Once the food was prepared the princess was served hers first, which she devoured ravenously. (in 10 seconds actually) She was obviously hungry as there is great effort needed to pull up 3 shrubs, hide under a crawl space, hump your daddy and bite twice before breakfast.

Round two is about to begin. As we all know, once a puppy has eaten it needs to eliminate within 10-15 minutes. This is also about the time that Mom and Dad have gotten through half their nice warm bacon and eggs and had 4-5 sips from that freshly brewed cup of coffee.

To signal that the Princesses entertainment MUST begin immediately, she begins to sing a beautiful rendition of “lonesome pine” (wolf howl solo, basically) accompanied by rhythmic pounding on her boudoir door. (pen)

As requested in song by the Princess, the manservant gets up from the table and opens the gates and allows the Princess access to her vast interior estate. But so not to have a repeat of the pre-breakfast game, the manservant bids her well in an authoritative tone, and proclaims that cordial behavior would be appreciated within the walls of her sanctuary.

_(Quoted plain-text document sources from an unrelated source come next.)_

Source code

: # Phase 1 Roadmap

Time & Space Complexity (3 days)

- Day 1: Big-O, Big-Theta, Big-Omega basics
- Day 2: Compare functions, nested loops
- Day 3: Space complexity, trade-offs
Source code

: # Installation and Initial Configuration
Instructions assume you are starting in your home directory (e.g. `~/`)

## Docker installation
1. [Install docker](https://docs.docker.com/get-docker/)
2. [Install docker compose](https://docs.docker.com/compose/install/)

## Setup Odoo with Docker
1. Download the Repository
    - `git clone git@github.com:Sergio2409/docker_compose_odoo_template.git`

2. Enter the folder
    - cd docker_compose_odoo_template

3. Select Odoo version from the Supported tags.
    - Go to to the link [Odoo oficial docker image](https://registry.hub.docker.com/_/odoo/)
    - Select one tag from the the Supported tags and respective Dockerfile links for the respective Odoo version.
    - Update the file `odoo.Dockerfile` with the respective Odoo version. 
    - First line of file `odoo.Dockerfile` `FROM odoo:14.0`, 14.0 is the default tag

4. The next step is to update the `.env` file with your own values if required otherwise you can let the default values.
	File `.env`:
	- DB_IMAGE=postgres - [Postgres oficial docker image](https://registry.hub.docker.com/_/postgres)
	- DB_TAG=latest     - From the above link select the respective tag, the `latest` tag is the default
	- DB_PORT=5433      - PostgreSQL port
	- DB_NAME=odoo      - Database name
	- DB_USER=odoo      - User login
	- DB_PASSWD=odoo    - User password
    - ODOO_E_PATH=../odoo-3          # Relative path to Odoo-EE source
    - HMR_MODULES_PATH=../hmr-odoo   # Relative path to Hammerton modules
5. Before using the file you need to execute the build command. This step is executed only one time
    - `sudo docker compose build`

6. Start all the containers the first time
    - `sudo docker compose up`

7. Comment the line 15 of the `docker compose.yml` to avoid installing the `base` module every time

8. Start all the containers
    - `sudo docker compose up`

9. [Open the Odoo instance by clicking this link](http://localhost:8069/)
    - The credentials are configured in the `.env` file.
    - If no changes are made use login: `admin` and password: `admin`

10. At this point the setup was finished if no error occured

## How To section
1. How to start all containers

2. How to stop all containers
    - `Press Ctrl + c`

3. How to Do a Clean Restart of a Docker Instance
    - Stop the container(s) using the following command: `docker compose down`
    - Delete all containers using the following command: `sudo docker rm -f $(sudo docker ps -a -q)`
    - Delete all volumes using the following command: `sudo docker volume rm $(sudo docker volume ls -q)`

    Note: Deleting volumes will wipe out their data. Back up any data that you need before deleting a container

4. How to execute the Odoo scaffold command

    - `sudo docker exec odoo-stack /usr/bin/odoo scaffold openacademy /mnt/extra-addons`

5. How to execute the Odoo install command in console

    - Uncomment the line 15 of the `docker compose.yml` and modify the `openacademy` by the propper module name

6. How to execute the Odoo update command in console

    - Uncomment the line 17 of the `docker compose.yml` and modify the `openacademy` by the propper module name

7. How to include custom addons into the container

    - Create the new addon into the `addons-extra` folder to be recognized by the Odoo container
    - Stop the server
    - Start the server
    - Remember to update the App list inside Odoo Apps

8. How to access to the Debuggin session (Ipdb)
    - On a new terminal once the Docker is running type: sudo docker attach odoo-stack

The princess obliges and is not vocal in any way. She immediately follows the manservant to the “Great Dining Hall” and allows him to be seated. Smiling confidently and expressing praise for such great co-habitation efforts, the manservant proceeds to eat his food. Thinking that the entire situation is way too boring, the Princess decides to help the manservant dress, whilst having breakfast. What she didn’t realize and stupidly failed to observe was, HE WAS ALREADY DRESSED FOR WORK, DONNING HIS THREE PIECE, ITALIAN SUIT.

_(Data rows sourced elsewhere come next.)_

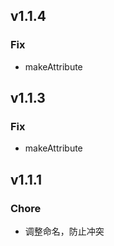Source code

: ## v1.1.4

### Fix

- makeAttribute

## v1.1.3

### Fix

- makeAttribute

## v1.1.1

### Chore

- 调整命名，防止冲突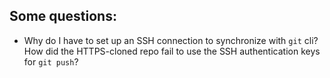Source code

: ## Some questions:
- Why do I have to set up an SSH connection to synchronize with `git` cli? How did the HTTPS-cloned repo fail to use the SSH authentication keys for `git push`? 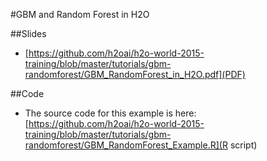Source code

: #GBM and Random Forest in H2O

##Slides

- [https://github.com/h2oai/h2o-world-2015-training/blob/master/tutorials/gbm-randomforest/GBM_RandomForest_in_H2O.pdf](PDF)

##Code

- The source code for this example is here: [https://github.com/h2oai/h2o-world-2015-training/blob/master/tutorials/gbm-randomforest/GBM_RandomForest_Example.R](R script)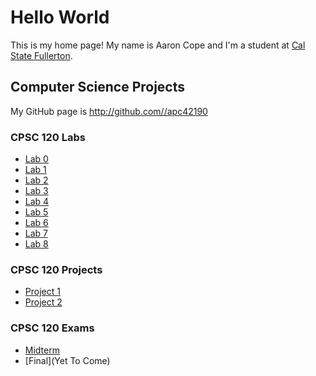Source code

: # Hello World
This is my home page! My name is Aaron Cope and I'm a student at [Cal State Fullerton](http://www.fullerton.edu/).

## Computer Science Projects
My GitHub page is http://github.com//apc42190

### CPSC 120 Labs
* [Lab 0](https://github.com/csuf-cpsc-mshafae-spring-2020/cpsc-120-lab-00-hello-world-apc42190)
* [Lab 1](https://github.com/csuf-cpsc-mshafae-spring-2020/cpsc-120-lab-01-apc42190)
* [Lab 2](https://github.com/csuf-cpsc-mshafae-spring-2020/cpsc-120-lab-02-apc42190)
* [Lab 3](https://github.com/csuf-cpsc-mshafae-spring-2020/cpsc-120-lab-03-apc42190)
* [Lab 4](https://github.com/csuf-cpsc-mshafae-spring-2020/cpsc-120-lab-04-apc42190)
* [Lab 5](https://github.com/csuf-cpsc-mshafae-spring-2020/cpsc-120-lab-05-apc42190)
* [Lab 6](https://github.com/csuf-cpsc-mshafae-spring-2020/cpsc-120-lab-06-apc42190)
* [Lab 7](https://github.com/csuf-cpsc-mshafae-spring-2020/cpsc-120-lab-07-apc42190)
* [Lab 8](https://github.com/csuf-cpsc-mshafae-spring-2020/cpsc-120-lab-08-apc42190)

### CPSC 120 Projects
* [Project 1](https://github.com/csuf-cpsc-mshafae-spring-2020/cpsc-120-project-01-apc42190)
* [Project 2](https://github.com/csuf-cpsc-mshafae-spring-2020/cpsc-120-project-02-apc42190)

### CPSC 120 Exams
* [Midterm](https://github.com/csuf-cpsc-mshafae-spring-2020/cpsc-120-midterm-apc42190)
* [Final](Yet To Come)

The Princess gently helped him to alter his pant leg at first, but as he resisted, she had no option but to force the issue and walk him towards the living room for a piece of her mind. Needless to say, she had hold of his pant leg and was doing some “dog like” growl as she proceed to walk backwards, pulling the manservant, as she went.

A few minutes later the manservant managed to pry the now torn pant leg and once again utter some words that made no sense to the Princess, but she being the young lady she was, replied back, in unison with some strong words of her own.

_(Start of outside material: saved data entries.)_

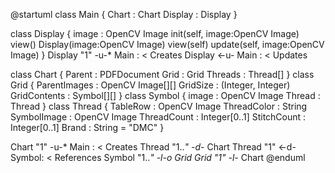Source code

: @startuml
class Main {
    Chart : Chart
    Display : Display
}

class Display {
    image : OpenCV Image
    init(self, image:OpenCV Image)
    view()
    Display(image:OpenCV Image)
    view(self)
    update(self, image:OpenCV Image)
}
Display "1" -u-* Main : < Creates
Display <-u- Main : < Updates

class Chart {
    Parent : PDFDocument
    Grid : Grid
    Threads : Thread[]
}
class Grid {
    ParentImages : OpenCV Image[][]
    GridSize : (Integer, Integer)
    GridContents : Symbol[][]
}
class Symbol {
    image : OpenCV Image
    Thread : Thread
}
class Thread {
    TableRow : OpenCV Image
    ThreadColor : String
    SymbolImage : OpenCV Image
    ThreadCount : Integer[0..1]
    StitchCount : Integer[0..1]
    Brand : String = "DMC"
}

Chart "1" -u-* Main : < Creates
Thread "1..*" -d-* Chart
Thread "1" <-d- Symbol: < References
Symbol "1..*" -l-o Grid
Grid "1" -l-* Chart
@enduml
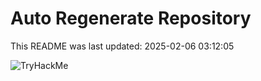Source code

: # Auto Regenerate Repository

This README was last updated: 2025-02-06 03:12:05

 ![TryHackMe](https://tryhackme.com/badge/533634)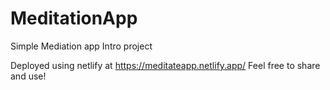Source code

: # MeditationApp
Simple Mediation app
Intro project

Deployed using netlify at https://meditateapp.netlify.app/
Feel free to share and use!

Again, the maid intervened and returned the princess to her bedroom, but not before she had once again elegantly eliminated which was triggered by the excitement of the events at hand.

So...the manservant does not get to finish breakfast, he must change and is late for work. The maid escaped any damage to person (this time) but has become very proficient in the use of carpet stain remover and bitter apple (we talk about that in the following training report).

The princess has a “brain motor” that spins at 10 million revs per minute, she can not stay still and constantly needs attention. She is destructive, likes to hump guy’s legs(not women) and barks back constantly in a defying tone. She will not come when called, she does not walk on a leash, she loves to wrestle and be physical and play bites so excessively that she draws blood.

This can all happen before 7.30 am in the morning. We are not even going to begin to tell you what happens when the owners get home in the evening.